Sea trout

  • Carpet
  • Märta Måås-Fjetterström
  • 2006

Märta Måås-Fjetterström AB is a high-end manufacturer of carpets, using mainly the rölakan flat-weave technique. The company is based in Båstad, south Sweden, since their start in 1919. For generations MMF’s skilled weavers have handwoven their wool carpets, each one taking an average of three months to complete.

The company is well known in Sweden and among connoisseurs throughout the world. Not surprisingly, their carpets sell at high prices both new and as modern antiquities at auction houses.

Märta Måås Fjetterström (1873-1941) was a designer and the founder of the company. During her lifetime she herself designed nearly all of the carpets in the catalogue, over 700. And most of these carpets are still possible to order new. But, apart from some one-off designs by contemporary artists, no new designs have ever been commissioned from outside. It was challenging, flattering and a bit out of the ordinary to be the first designers to be asked.

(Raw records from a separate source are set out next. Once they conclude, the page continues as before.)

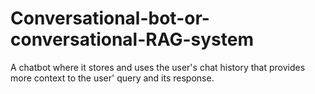 # Conversational-bot-or-conversational-RAG-system
A chatbot where it stores and uses the user's chat history that provides more context to the user' query and its response. 
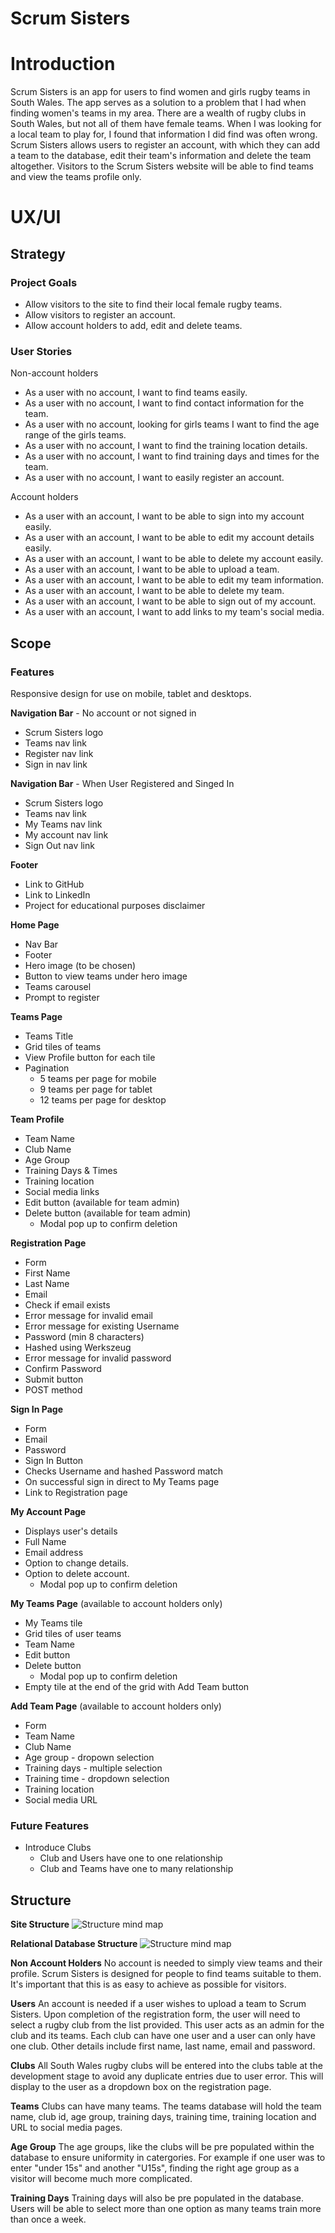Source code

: # Scrum Sisters

# **Introduction**
Scrum Sisters is an app for users to find women and girls rugby teams in South Wales. The app serves as a solution to a problem that I had when finding women's teams in my area. There are a wealth of rugby clubs in South Wales, but not all of them have female teams. When I was looking for a local team to play for, I found that information I did find was often wrong. Scrum Sisters allows users to register an account, with which they can add a team to the database, edit their team's information and delete the team altogether. Visitors to the Scrum Sisters website will be able to find teams and view the teams profile only.


# **UX/UI**
## **Strategy**

### **Project Goals**
- Allow visitors to the site to find their local female rugby teams.
- Allow visitors to register an account.
- Allow account holders to add, edit and delete teams.

### **User Stories**
Non-account holders
- As a user with no account, I want to find teams easily.
- As a user with no account, I want to find contact information for the team.
- As a user with no account, looking for girls teams I want to find the age range of the girls teams.
- As a user with no account, I want to find the training location details.
- As a user with no account, I want to find training days and times for the team.
- As a user with no account, I want to easily register an account.

Account holders
- As a user with an account, I want to be able to sign into my account easily.
- As a user with an account, I want to be able to edit my account details easily.
- As a user with an account, I want to be able to delete my account easily.
- As a user with an account, I want to be able to upload a team.
- As a user with an account, I want to be able to edit my team information.
- As a user with an account, I want to be able to delete my team.
- As a user with an account, I want to be able to sign out of my account.
- As a user with an account, I want to add links to my team's social media.


## Scope
### Features

Responsive design for use on mobile, tablet and desktops.

**Navigation Bar** - No account or not signed in
- Scrum Sisters logo
- Teams nav link
- Register nav link
- Sign in nav link

**Navigation Bar** - When User Registered and Singed In
- Scrum Sisters logo
- Teams nav link
- My Teams nav link
- My account nav link
- Sign Out nav link

**Footer**
- Link to GitHub
- Link to LinkedIn
- Project for educational purposes disclaimer

**Home Page**
- Nav Bar
- Footer
- Hero image (to be chosen)
- Button to view teams under hero image
- Teams carousel
- Prompt to register

**Teams Page**
- Teams Title
- Grid tiles of teams
- View Profile button for each tile
- Pagination
    - 5 teams per page for mobile
    - 9 teams per page for tablet
    - 12 teams per page for desktop

**Team Profile**
- Team Name
- Club Name
- Age Group
- Training Days & Times
- Training location
- Social media links
- Edit button (available for team admin)
- Delete button (available for team admin)
    - Modal pop up to confirm deletion

**Registration Page**
- Form
- First Name
- Last Name
- Email
- Check if email exists
- Error message for invalid email
- Error message for existing Username
- Password (min 8 characters)
- Hashed using Werkszeug
- Error message for invalid password
- Confirm Password
- Submit button
- POST method

**Sign In Page**
- Form
- Email
- Password
- Sign In Button
- Checks Username and hashed Password match
- On successful sign in direct to My Teams page
- Link to Registration page

**My Account Page**
- Displays user's details
- Full Name
- Email address
- Option to change details.
- Option to delete account.
    - Modal pop up to confirm deletion

**My Teams Page** (available to account holders only)
- My Teams tile
- Grid tiles of user teams
- Team Name
- Edit button
- Delete button
    - Modal pop up to confirm deletion
- Empty tile at the end of the grid with Add Team button

**Add Team Page** (available to account holders only)
- Form
- Team Name
- Club Name
- Age group - dropown selection
- Training days - multiple selection
- Training time - dropdown selection
- Training location
- Social media URL 

### Future Features
- Introduce Clubs
    - Club and Users have one to one relationship
    - Club and Teams have one to many relationship


## Structure

**Site Structure**
![Structure mind map](readme-images/ss-structure.png "Site Structure Map")

**Relational Database Structure**
![Structure mind map](readme-images/ss-db-relational.png "Site Structure Map")

**Non Account Holders**
No account is needed to simply view teams and their profile. Scrum Sisters is designed for people to find teams suitable to them. It's important that this is as easy to achieve as possible for visitors.

**Users**
An account is needed if a user wishes to upload a team to Scrum Sisters. Upon completion of the registration form, the user will need to select a rugby club from the list provided. This user acts as an admin for the club and its teams. Each club can have one user and a user can only have one club.
Other details include first name, last name, email and password.

**Clubs**
All South Wales rugby clubs will be entered into the clubs table at the development stage to avoid any duplicate entries due to user error.
This will display to the user as a dropdown box on the registration page.

**Teams**
Clubs can have many teams. The teams database will hold the team name, club id, age group, training days, training time, training location and URL to social media pages.

**Age Group**
The age groups, like the clubs will be pre populated within the database to ensure uniformity in catergories. For example if one user was to enter "under 15s" and another "U15s", finding the right age group as a visitor will become much more complicated.

**Training Days**
Training days will also be pre populated in the database. Users will be able to select more than one option as many teams train more than once a week.

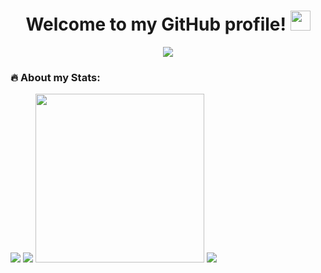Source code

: <h1 align="center">Welcome to my GitHub profile!</a> 
<img src="https://github.com/blackcater/blackcater/raw/main/images/Hi.gif" height="32"/></h1>

<p align="center"> 
    <img src="https://readme-typing-svg.herokuapp.com?size=24&duration=3200&color=F7BF2E&center=true&multiline=true&width=800&height=150&lines=My+name+is+Egor+Gershevskiy;I'm+Data+Engineer;I'm+currently+studying+at+the+Data+Science" </a>
</p>

<!--
**HEKOCMOC/HEKOCMOC** is a ✨ _special_ ✨ repository because its `README.md` (this file) appears on your GitHub profile.

Here are some ideas to get you started:

- 🔭 I’m currently working on ...
- 🌱 I’m currently learning ...
- 👯 I’m looking to collaborate on ...
- 🤔 I’m looking for help with ...
- 💬 Ask me about ...
- 📫 How to reach me: ...
- 😄 Pronouns: ...
- ⚡ Fun fact: ...
-->

### :fire: About my Stats:

<p>
    <img src="http://github-readme-streak-stats.herokuapp.com?user=HEKOCMOC&theme=great-gatsby&date_format=M%20j%5B%2C%20Y%5D">
    <img src="https://github-readme-stats.vercel.app/api?username=HEKOCMOC&show_icons=true&theme=great-gatsby&hide_rank=False&custom_title=Stats">
    <img src="https://activity-graph.herokuapp.com/graph?username=HEKOCMOC&bg_color=000000&line=ED7409&point=EDD809&color=DFA90C&hide_title=true" height="270px">
    <img src="https://github-readme-stats.vercel.app/api/top-langs/?username=HEKOCMOC&layout=compact&theme=great-gatsby">
</p>
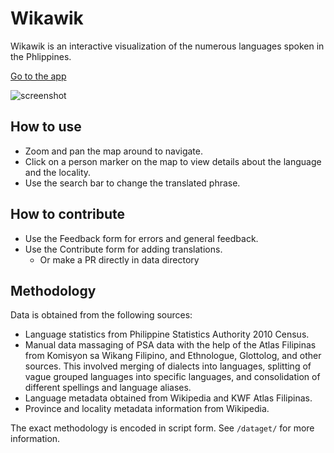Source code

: # Wikawik

Wikawik is an interactive visualization of the numerous languages spoken in the Phlippines.

[Go to the app](https://kalabasa.github.io/wikawik/)

![screenshot](https://kalabasa.github.io/wikawik/images/preview.png)

## How to use

- Zoom and pan the map around to navigate.
- Click on a person marker on the map to view details about the language and the locality.
- Use the search bar to change the translated phrase.

## How to contribute

- Use the Feedback form for errors and general feedback.
- Use the Contribute form for adding translations.
  - Or make a PR directly in data directory

## Methodology

Data is obtained from the following sources:

- Language statistics from Philippine Statistics Authority 2010 Census.
- Manual data massaging of PSA data with the help of the Atlas Filipinas from Komisyon sa Wikang Filipino, and Ethnologue, Glottolog, and other sources. This involved merging of dialects into languages, splitting of vague grouped languages into specific languages, and consolidation of different spellings and language aliases.
- Language metadata obtained from Wikipedia and KWF Atlas Filipinas.
- Province and locality metadata information from Wikipedia.

The exact methodology is encoded in script form. See `/dataget/` for more information.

We were to design three new carpets. But should they follow three different themes? Or should we design one each? We chose to design them together, three different but based on the same theme.

The rölakan technique creates a sort of pixellation of squares and rectangles, not unlike the geometry of a game of tetris, but of course invented long before computers. We wanted to bring in something contemporary that would go well with the old technique. And we found the inspiration in computer-generated spectrograms.

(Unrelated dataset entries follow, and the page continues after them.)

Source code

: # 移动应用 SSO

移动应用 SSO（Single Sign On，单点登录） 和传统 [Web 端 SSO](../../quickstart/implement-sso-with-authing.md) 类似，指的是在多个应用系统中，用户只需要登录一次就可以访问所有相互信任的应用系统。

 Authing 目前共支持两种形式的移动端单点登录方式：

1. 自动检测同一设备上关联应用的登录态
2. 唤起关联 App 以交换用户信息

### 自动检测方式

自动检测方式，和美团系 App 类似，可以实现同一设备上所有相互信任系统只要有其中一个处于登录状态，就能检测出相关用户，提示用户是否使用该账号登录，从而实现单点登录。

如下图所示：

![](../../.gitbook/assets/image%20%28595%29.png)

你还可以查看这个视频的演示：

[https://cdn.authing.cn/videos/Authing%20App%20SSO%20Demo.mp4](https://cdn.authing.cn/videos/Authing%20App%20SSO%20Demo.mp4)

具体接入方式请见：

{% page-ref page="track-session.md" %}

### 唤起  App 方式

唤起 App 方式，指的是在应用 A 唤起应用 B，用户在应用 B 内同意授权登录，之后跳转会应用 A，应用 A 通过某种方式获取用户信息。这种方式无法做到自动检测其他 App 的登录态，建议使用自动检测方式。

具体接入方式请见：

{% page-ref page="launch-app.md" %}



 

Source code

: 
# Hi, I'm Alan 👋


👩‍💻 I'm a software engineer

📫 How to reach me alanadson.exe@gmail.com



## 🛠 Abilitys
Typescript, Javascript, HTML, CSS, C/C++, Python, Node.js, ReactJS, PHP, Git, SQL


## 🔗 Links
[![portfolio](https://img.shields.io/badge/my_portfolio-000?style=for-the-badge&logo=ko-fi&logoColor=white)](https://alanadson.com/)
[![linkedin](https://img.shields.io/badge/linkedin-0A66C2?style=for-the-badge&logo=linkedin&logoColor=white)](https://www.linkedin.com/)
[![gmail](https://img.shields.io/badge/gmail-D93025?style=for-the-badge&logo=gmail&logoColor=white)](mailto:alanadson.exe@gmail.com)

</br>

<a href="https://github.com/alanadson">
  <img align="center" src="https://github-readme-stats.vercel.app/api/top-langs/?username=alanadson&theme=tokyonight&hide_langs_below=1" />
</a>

The spectrogram is a graphic image of a composed sound. The different frequencies’ energy contents over a certain time are represented by pixels on a two-dimensional surface.

The three different carpets that we proposed are actually interpretations of the spectrograms of the sounds of: a sea trout, broadband and a satellite landing on a planet.

The spectrogram is the result of calculating the frequency spectrum of windowed frames of a compound signal. It is a three-dimensional plot of the energy of the frequency content of a signal as it changes over time.

Spectrograms are used to identify phonetic sounds, to analyse the cries of animals, and in the fields of music, sonar/radar, speech processing, etc.